Romesh Ranganathan has said painful experiences can help you become a better comedian as he reflected on the challenges he experienced in his youth.
He told the Changes With Annie Macmanus podcast his life “kind of got turned upside down” when he was at secondary school after his family home was repossessed, his parents’ relationship was thrown into turmoil and his father was sent to prison.
He said his parents had been “obsessed” with the idea of sending their children to private school when they arrived in the UK from Sri Lanka, and “wanted to give us the best chances”.
He said that over a six-month period when he was around the age of 12, three major events occurred.
“One was that our house got repossessed because my mum and dad couldn’t keep up the payments any more,” he said.
“My mum also found out that my dad had been seeing another woman for quite a while, so their relationship was thrown into turmoil.
“My dad got arrested and sent to prison. Those three things happened very, very quickly.”
Ranganathan said he ended up living in a bed and breakfast while still at private school.
“I absolutely did not want anyone at the school to find out this has happened because they already think that I’m working class.”
Ranganathan said that Richard Pryor, who he said is his favourite comedian, “was gifted with this sort of horrendous kind of pain in his childhood that just forged his genius”.
Ranganathan added he would not have ended up as a comedian if it was not for the pain he had gone through earlier in his life.

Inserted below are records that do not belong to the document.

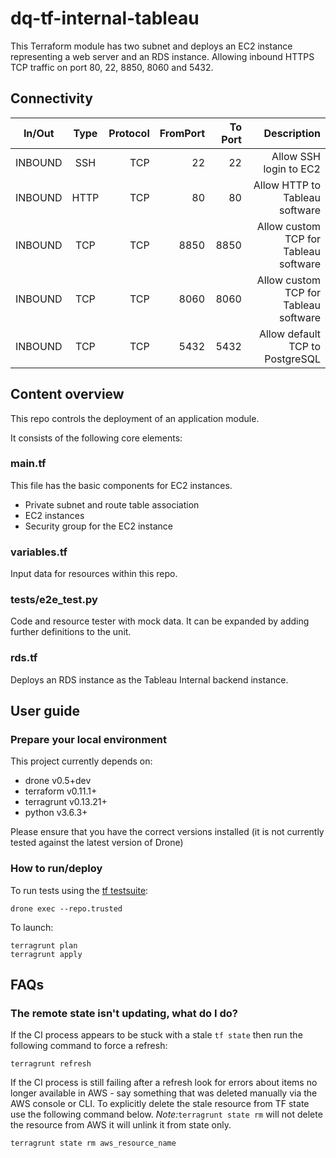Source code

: # dq-tf-internal-tableau

This Terraform module has two subnet and deploys an EC2 instance representing a web server and an RDS instance. Allowing inbound HTTPS TCP traffic on port 80, 22, 8850, 8060 and 5432.


## Connectivity

| In/Out        | Type           | Protocol | FromPort| To Port | Description |
| ------------- |:-------------:| -----:| -----:|-----:| -----:|
|INBOUND | SSH | TCP | 22 | 22 | Allow SSH login to EC2 |
|INBOUND | HTTP | TCP | 80 | 80 | Allow HTTP to Tableau software |
|INBOUND | TCP | TCP | 8850 | 8850 | Allow custom TCP for Tableau software |
|INBOUND | TCP | TCP | 8060 | 8060 | Allow custom TCP for Tableau software |
|INBOUND | TCP | TCP | 5432 | 5432 | Allow default TCP to PostgreSQL |

## Content overview

This repo controls the deployment of an application module.

It consists of the following core elements:

### main.tf

This file has the basic components for EC2 instances.
- Private subnet and route table association
- EC2 instances
- Security group for the EC2 instance

### variables.tf

Input data for resources within this repo.

### tests/e2e_test.py

Code and resource tester with mock data. It can be expanded by adding further definitions to the unit.

### rds.tf

Deploys an RDS instance as the Tableau Internal backend instance.

## User guide

### Prepare your local environment

This project currently depends on:

* drone v0.5+dev
* terraform v0.11.1+
* terragrunt v0.13.21+
* python v3.6.3+

Please ensure that you have the correct versions installed (it is not currently tested against the latest version of Drone)

### How to run/deploy

To run tests using the [tf testsuite](https://github.com/UKHomeOffice/dq-tf-testsuite):
```shell
drone exec --repo.trusted
```
To launch:
```shell
terragrunt plan
terragrunt apply
```

## FAQs

### The remote state isn't updating, what do I do?

If the CI process appears to be stuck with a stale `tf state` then run the following command to force a refresh:

```
terragrunt refresh
```
If the CI process is still failing after a refresh look for errors about items no longer available in AWS - say something that was deleted manually via the AWS console or CLI.
To explicitly delete the stale resource from TF state use the following command below. *Note:*```terragrunt state rm``` will not delete the resource from AWS it will unlink it from state only.

```shell
terragrunt state rm aws_resource_name
```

“You look at the very best comedians, the people that really, really have changed it or are amazing at what they do, and they’re just wired slightly incorrectly,” he said.
“The best comedy routine is when somebody takes something you know and looks at in a completely different way.
“And in order to be able to do that, you have to have a brain that is wired like that.
“That is what pain does, it kind of spins you out a little bit, kind of puts you in a different mindset.”